Having watched the last art is fine video I think 32 is going to be mandatory for me in the future as I tend to keep my equipment a long time.
Do you mean the Art is Right Youtube channel? He produces a lot of use cases showing indeed that more memory is better.
And while he does recommend 32GB of RAM for photo professionals, he also notes that there is an alternative ownership strategy that some use:
flip machines at each new generation, buying the base model of each new generation. This may allow for one not to hit some sort of performance ceiling with an old computer.
I like you have a very old Intel iMac. I like to use things for as long as possible (in this case 15 years). I'm not a flipper.
But I too am shopping for a new Mac, and have considered the exact same models as you. I don't do photography currently, though in the past I have done so as an avocation, and sometimes selling images.

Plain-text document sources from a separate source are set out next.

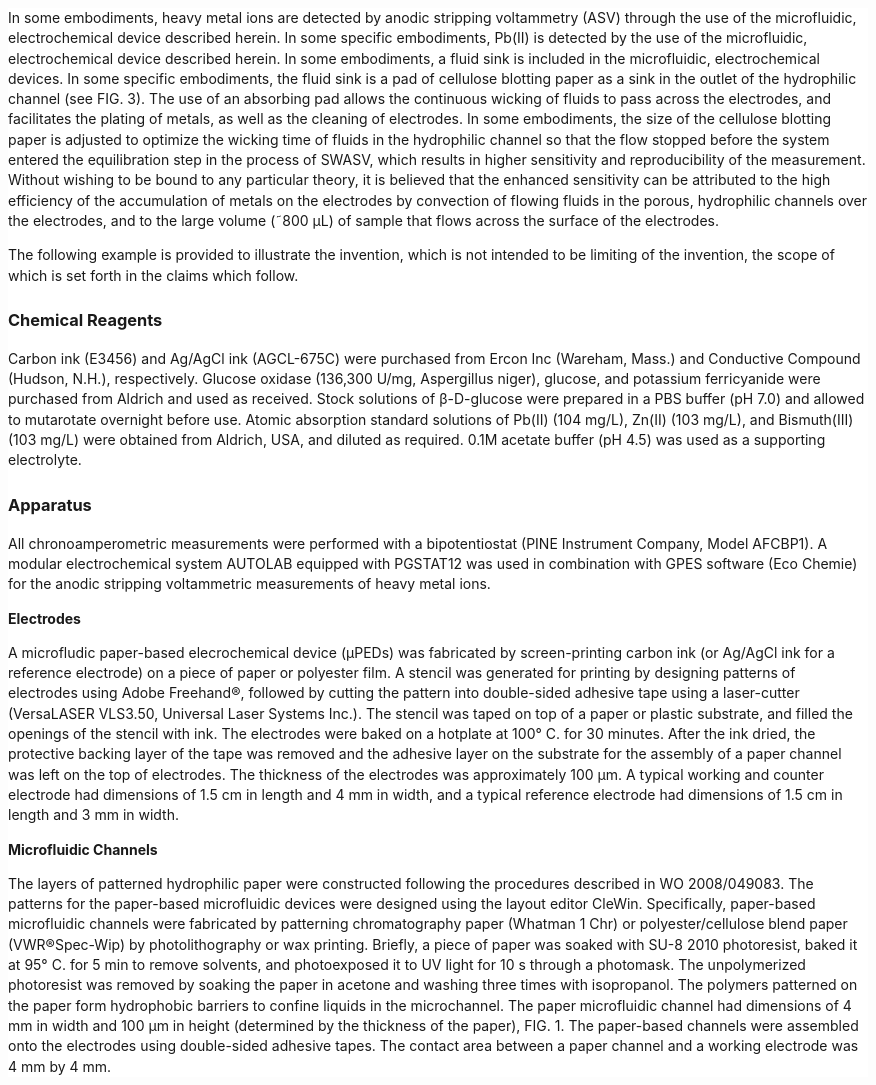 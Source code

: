 In some embodiments, heavy metal ions are detected by anodic stripping voltammetry (ASV) through the use of the microfluidic, electrochemical device described herein. In some specific embodiments, Pb(II) is detected by the use of the microfluidic, electrochemical device described herein. In some embodiments, a fluid sink is included in the microfluidic, electrochemical devices. In some specific embodiments, the fluid sink is a pad of cellulose blotting paper as a sink in the outlet of the hydrophilic channel (see FIG. 3). The use of an absorbing pad allows the continuous wicking of fluids to pass across the electrodes, and facilitates the plating of metals, as well as the cleaning of electrodes. In some embodiments, the size of the cellulose blotting paper is adjusted to optimize the wicking time of fluids in the hydrophilic channel so that the flow stopped before the system entered the equilibration step in the process of SWASV, which results in higher sensitivity and reproducibility of the measurement. Without wishing to be bound to any particular theory, it is believed that the enhanced sensitivity can be attributed to the high efficiency of the accumulation of metals on the electrodes by convection of flowing fluids in the porous, hydrophilic channels over the electrodes, and to the large volume (˜800 μL) of sample that flows across the surface of the electrodes.

The following example is provided to illustrate the invention, which is not intended to be limiting of the invention, the scope of which is set forth in the claims which follow.

### Chemical Reagents

Carbon ink (E3456) and Ag/AgCl ink (AGCL-675C) were purchased from Ercon Inc (Wareham, Mass.) and Conductive Compound (Hudson, N.H.), respectively. Glucose oxidase (136,300 U/mg, Aspergillus niger), glucose, and potassium ferricyanide were purchased from Aldrich and used as received. Stock solutions of β-D-glucose were prepared in a PBS buffer (pH 7.0) and allowed to mutarotate overnight before use. Atomic absorption standard solutions of Pb(II) (104 mg/L), Zn(II) (103 mg/L), and Bismuth(III) (103 mg/L) were obtained from Aldrich, USA, and diluted as required. 0.1M acetate buffer (pH 4.5) was used as a supporting electrolyte.

### Apparatus

All chronoamperometric measurements were performed with a bipotentiostat (PINE Instrument Company, Model AFCBP1). A modular electrochemical system AUTOLAB equipped with PGSTAT12 was used in combination with GPES software (Eco Chemie) for the anodic stripping voltammetric measurements of heavy metal ions.

**Electrodes**

A microfludic paper-based elecrochemical device (μPEDs) was fabricated by screen-printing carbon ink (or Ag/AgCl ink for a reference electrode) on a piece of paper or polyester film. A stencil was generated for printing by designing patterns of electrodes using Adobe Freehand®, followed by cutting the pattern into double-sided adhesive tape using a laser-cutter (VersaLASER VLS3.50, Universal Laser Systems Inc.). The stencil was taped on top of a paper or plastic substrate, and filled the openings of the stencil with ink. The electrodes were baked on a hotplate at 100° C. for 30 minutes. After the ink dried, the protective backing layer of the tape was removed and the adhesive layer on the substrate for the assembly of a paper channel was left on the top of electrodes. The thickness of the electrodes was approximately 100 μm. A typical working and counter electrode had dimensions of 1.5 cm in length and 4 mm in width, and a typical reference electrode had dimensions of 1.5 cm in length and 3 mm in width.

**Microfluidic Channels**

The layers of patterned hydrophilic paper were constructed following the procedures described in WO 2008/049083. The patterns for the paper-based microfluidic devices were designed using the layout editor CleWin. Specifically, paper-based microfluidic channels were fabricated by patterning chromatography paper (Whatman 1 Chr) or polyester/cellulose blend paper (VWR®Spec-Wip) by photolithography or wax printing. Briefly, a piece of paper was soaked with SU-8 2010 photoresist, baked it at 95° C. for 5 min to remove solvents, and photoexposed it to UV light for 10 s through a photomask. The unpolymerized photoresist was removed by soaking the paper in acetone and washing three times with isopropanol. The polymers patterned on the paper form hydrophobic barriers to confine liquids in the microchannel. The paper microfluidic channel had dimensions of 4 mm in width and 100 μm in height (determined by the thickness of the paper), FIG. 1. The paper-based channels were assembled onto the electrodes using double-sided adhesive tapes. The contact area between a paper channel and a working electrode was 4 mm by 4 mm.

So I am considering buying a base-level Mac Mini with M2, then when the M3 comes out to flip it for an M3 Mac Mini, and so forth.
Nice thing about Macs is that they are desired as used computers, though with platform changes (such as from Intel to Apple Silicon) one needs to be aware that old architectures present a problem.
I figure I can sell a used Mac Mini for more than half of what I paid for it. So if I buy a 16GB M2 Mac Mini for $679 (Edu pricing), I should be able to sell it for at least $350, probably $400, a year later. I can probably do this for a few generations, until I am not interested in computers anymore.
The other alternative is to lease the machine (which one can do through Best Buy.) If one has a business (you mentioned you occasionally sell images) the lease cost is of course a business expense.